Although this observed difference could be attributed to the trial population or the study power, treatment heterogeneity on all-cause mortality from the two trials should be otherwise noted. We observed a significant reduction in death from any cause in the SPRINT trial, which contrasted with the ACCORD-BP trial6,7. Clearly, it is known that the occurrence of death would preclude the observation of a stroke. As such, further analyses are needed to account for the presence of this terminal competing risk. Meanwhile, many researchers have identified that individual patients vary from one another in many ways that can affect the potential for benefit, which cannot be captured by conventional one-variable-at-a-time subgroup analyses8,9,10. However, the heterogeneity of treatment effect (HTE) of intensive BP lowering based on individual stroke risk has not been explored.
As such, the aims of this study were (1) to estimate the treatment effect of intensive BP lowering on stroke prevention using the pooled patient data of SPRINT and ACCORD-BP after considering the presence of competing risks from death; (2) to further investigate whether stroke risk score was associated with differential treatment effect.
Methods
Patient population and intervention
The limited-access SPRINT and ACCORD-BP participant-level data were pooled for the current post-hoc analysis. The design and rationale have been reported previously6,7. Briefly, the SPRINT was a randomized, controlled trial, which was designed to test whether the intensive BP control strategy (lowering systolic BP [SBP] to < 120 mmHg) reduces cardiovascular disease(CVD) compared with standard BP control (lowering SBP to < 140 mmHg) in 9361 high CVD risk participants without diabetes mellitus (DM)7. In contrast, a double 2 × 2 factorial design was used in ACCORD study. All 10,251 high-CVD-risk participants with DM were randomly assigned to intensive or standard glycemic therapy. Additionally, 4733 of 10,251 participants were also randomly allocated to intensive (SBP target to < 120 mmHg) or standard (SBP target to < 140 mmHg) BP therapy (ACCORD-BP trial), which was used for our present analysis6. The population included in the study did not have a prevalent stroke, as SPRINT excluded participants with a history of stroke, and the number of participants with a history of stroke was very low in ACCORD-BP6,7. The flow chart of participant selection was shown in Supplemental Fig. S1.

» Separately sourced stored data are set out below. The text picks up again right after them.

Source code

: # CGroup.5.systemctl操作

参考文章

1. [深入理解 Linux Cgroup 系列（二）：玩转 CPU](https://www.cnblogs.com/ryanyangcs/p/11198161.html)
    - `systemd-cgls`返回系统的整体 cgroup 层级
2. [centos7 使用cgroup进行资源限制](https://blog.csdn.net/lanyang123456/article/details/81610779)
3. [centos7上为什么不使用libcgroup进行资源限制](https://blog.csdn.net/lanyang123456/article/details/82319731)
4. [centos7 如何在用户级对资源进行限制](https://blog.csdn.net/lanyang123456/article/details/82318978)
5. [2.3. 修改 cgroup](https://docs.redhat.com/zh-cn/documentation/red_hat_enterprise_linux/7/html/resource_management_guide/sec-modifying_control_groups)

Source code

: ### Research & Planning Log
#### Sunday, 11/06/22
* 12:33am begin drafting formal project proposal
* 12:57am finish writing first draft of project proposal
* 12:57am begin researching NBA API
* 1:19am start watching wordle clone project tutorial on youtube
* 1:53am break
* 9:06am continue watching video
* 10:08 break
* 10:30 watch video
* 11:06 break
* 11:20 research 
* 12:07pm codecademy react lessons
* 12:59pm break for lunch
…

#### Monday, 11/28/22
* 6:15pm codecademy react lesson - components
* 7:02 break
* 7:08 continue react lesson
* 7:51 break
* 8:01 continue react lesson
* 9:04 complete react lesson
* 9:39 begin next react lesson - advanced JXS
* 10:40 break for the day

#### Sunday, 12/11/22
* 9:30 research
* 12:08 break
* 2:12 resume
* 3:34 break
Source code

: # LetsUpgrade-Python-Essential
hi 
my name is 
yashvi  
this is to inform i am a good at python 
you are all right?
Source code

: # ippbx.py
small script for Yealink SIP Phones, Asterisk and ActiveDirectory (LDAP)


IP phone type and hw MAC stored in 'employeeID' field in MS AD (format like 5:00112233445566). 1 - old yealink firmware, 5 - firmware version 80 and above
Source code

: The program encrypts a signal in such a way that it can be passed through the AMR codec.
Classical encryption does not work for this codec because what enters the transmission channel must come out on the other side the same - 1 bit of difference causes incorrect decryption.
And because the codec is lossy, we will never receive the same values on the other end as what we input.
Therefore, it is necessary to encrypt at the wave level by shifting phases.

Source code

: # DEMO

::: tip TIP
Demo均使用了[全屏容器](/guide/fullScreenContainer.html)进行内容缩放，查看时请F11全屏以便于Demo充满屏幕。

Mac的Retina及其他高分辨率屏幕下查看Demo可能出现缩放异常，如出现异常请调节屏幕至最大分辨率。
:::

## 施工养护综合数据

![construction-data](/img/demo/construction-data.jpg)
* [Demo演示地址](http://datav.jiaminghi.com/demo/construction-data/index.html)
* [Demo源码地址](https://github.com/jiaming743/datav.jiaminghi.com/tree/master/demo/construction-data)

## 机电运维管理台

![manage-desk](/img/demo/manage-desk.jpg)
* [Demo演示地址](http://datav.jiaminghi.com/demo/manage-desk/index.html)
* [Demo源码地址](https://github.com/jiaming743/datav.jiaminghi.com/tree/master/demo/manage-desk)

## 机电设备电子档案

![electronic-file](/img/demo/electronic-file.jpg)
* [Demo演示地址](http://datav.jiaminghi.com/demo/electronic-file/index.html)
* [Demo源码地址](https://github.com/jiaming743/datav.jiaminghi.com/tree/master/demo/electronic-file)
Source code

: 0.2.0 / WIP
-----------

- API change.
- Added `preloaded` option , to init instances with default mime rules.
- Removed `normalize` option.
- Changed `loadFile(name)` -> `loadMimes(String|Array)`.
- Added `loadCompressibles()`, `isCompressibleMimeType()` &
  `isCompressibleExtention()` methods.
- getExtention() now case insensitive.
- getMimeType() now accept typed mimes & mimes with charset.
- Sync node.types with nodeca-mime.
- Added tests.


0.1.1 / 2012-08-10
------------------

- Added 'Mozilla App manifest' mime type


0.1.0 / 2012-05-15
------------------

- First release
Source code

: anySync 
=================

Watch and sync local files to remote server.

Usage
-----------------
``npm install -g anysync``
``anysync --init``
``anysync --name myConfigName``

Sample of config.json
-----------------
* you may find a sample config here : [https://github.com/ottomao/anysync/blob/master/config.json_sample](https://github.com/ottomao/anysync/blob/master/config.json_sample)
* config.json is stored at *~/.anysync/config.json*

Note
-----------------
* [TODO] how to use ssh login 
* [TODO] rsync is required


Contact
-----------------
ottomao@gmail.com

In general, although the two trials share a similar trial design and are not powered to examine the reduction in CVD subtypes, including stroke, it is of note that differences in BP measurement protocol existed between trials. Unlike the SPRINT trial, an observer remained present during the BP measurements in the ACCORD-BP trial.
Study outcomes
Since participants who die cannot subsequently experience events, Zachary et al., recommended a clinically interpretable method by combing information from occurrences of the terminal event (death) for assessing the treatment effect on the event of interest11, which has been widely used in cancer trials12,13. Of all the potential manifestations of the hypertension, the most severe outcomes were stroke or death. In our study, we defined the outcome of interest as the stroke-free survival (SFS), which was a composite endpoint of time to death or stroke, whichever occurred first.
Statistical analysis
For this analysis, we merged the SPRINT and ACCORD-BP trial data after harmonizing the study duration by censoring it to the longest follow-up duration of SPRINT (4.77 years). Baseline characteristics of the pooled SPRINT and ACCORD-BP participants were described by SBP treatment strategies and expressed as mean ± standard deviation and n (%) for continuous and categorical variables, respectively.

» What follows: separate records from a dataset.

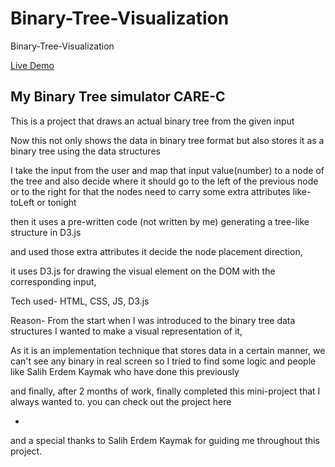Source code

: # Binary-Tree-Visualization
Binary-Tree-Visualization

[Live Demo](https://saliherdemk.github.io/Binary-Tree-Visualization/)

## My Binary Tree simulator            CARE-C

This is a project that draws an actual binary tree from the given input 

Now this not only shows the data in binary tree format but also stores it as a binary tree using the data structures

I take the input from the user and map that input value(number) to a node of the tree and also decide where it should go to the left of the previous node or  to the right for that the nodes need to carry some extra attributes like- toLeft or tonight

then it uses a pre-written code  (not written  by me) generating a tree-like structure in D3.js

and used those extra attributes it decide the node placement direction, 

it uses D3.js for drawing the visual element on the DOM with the corresponding input,  

Tech used- 
HTML,
CSS,
JS, D3.js

Reason-
From the start when I was introduced to the binary tree data structures I wanted to make a visual representation of it,

As it is an implementation technique that stores data in a certain manner, we can't see any binary in real screen
so I tried to find some logic and people like Salih Erdem Kaymak who have done this previously 

and finally, after 2 months of work, finally completed this mini-project that I always wanted to.
you can check out the project here

-
and a special thanks to Salih Erdem Kaymak for guiding me throughout this project.
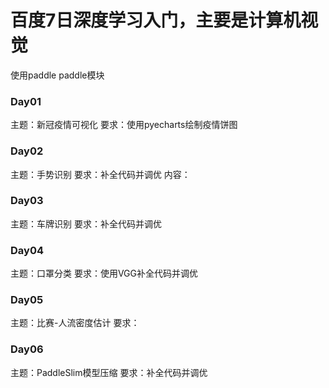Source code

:  # 百度7日深度学习入门，主要是计算机视觉
 使用paddle paddle模块
 
 ### Day01
 主题：新冠疫情可视化
 要求：使用pyecharts绘制疫情饼图
 
 ### Day02
 主题：手势识别
 要求：补全代码并调优
 内容：
 
 ### Day03
 主题：车牌识别
 要求：补全代码并调优
 
  ### Day04
 主题：口罩分类
 要求：使用VGG补全代码并调优
 
  ### Day05
 主题：比赛-人流密度估计
 要求：
 
  ### Day06
 主题：PaddleSlim模型压缩
 要求：补全代码并调优
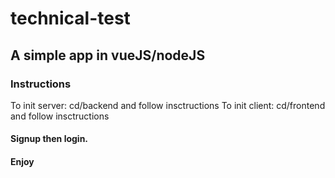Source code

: # technical-test

## A simple app in vueJS/nodeJS

### Instructions

To init server: cd/backend and follow insctructions
To init client: cd/frontend and follow insctructions

#### Signup then login.

#### Enjoy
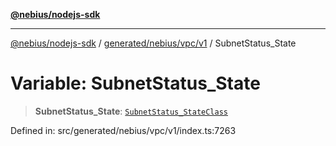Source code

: [**@nebius/nodejs-sdk**](../../../../../README.md)

---

[@nebius/nodejs-sdk](../../../../../README.md) / [generated/nebius/vpc/v1](../README.md) / SubnetStatus_State

# Variable: SubnetStatus_State

> **SubnetStatus_State**: [`SubnetStatus_StateClass`](../type-aliases/SubnetStatus_StateClass.md)

Defined in: src/generated/nebius/vpc/v1/index.ts:7263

The cumulative incidence rates of SFS in the intensive and standard BP treatment groups were estimated using Kaplan–Meier (KM) curve and compared by the log-rank test. We calculated the number of events and incidence rate per 100 person-years across treatments. Hazard ratios (HRs) and 95% confidence intervals (CIs) for the intensive BP treatment were calculated using the stratified Cox proportional hazards model to account for the clustering of patients from the same trial (i.e., SPRINT or ACCORD-BP). Statistical tests based on the Scaled Schoenfeld residuals were used to identify whether the assumption of proportional hazards has been met.
Apart from the subgroup analyses by individual covariates of interest, we also assessed the HTE across the tertiles of the individual probability of stroke based on the published equations of the revised Framingham Stroke Risk Score (R-FSRS)14. This risk score combines 7 covariates (i.e., age, current smoking, prevalent CVD, prevalent atrial fibrillation, Diabetes mellitus, anti-hypertension treatment, SBP), which would narrow the reference class for each individual to more granular and similar patients and have indicated better prediction in current stroke risks14,15. We also estimated the risk difference and number needed to treat (NNT) of SFS across each R-FSRS strata and overall participants. Available information on serious adverse events across each R-FSRS strata in the SPRINT trial was also summarized. All analyses were performed using STATA version 15.0 (Stata Corporation).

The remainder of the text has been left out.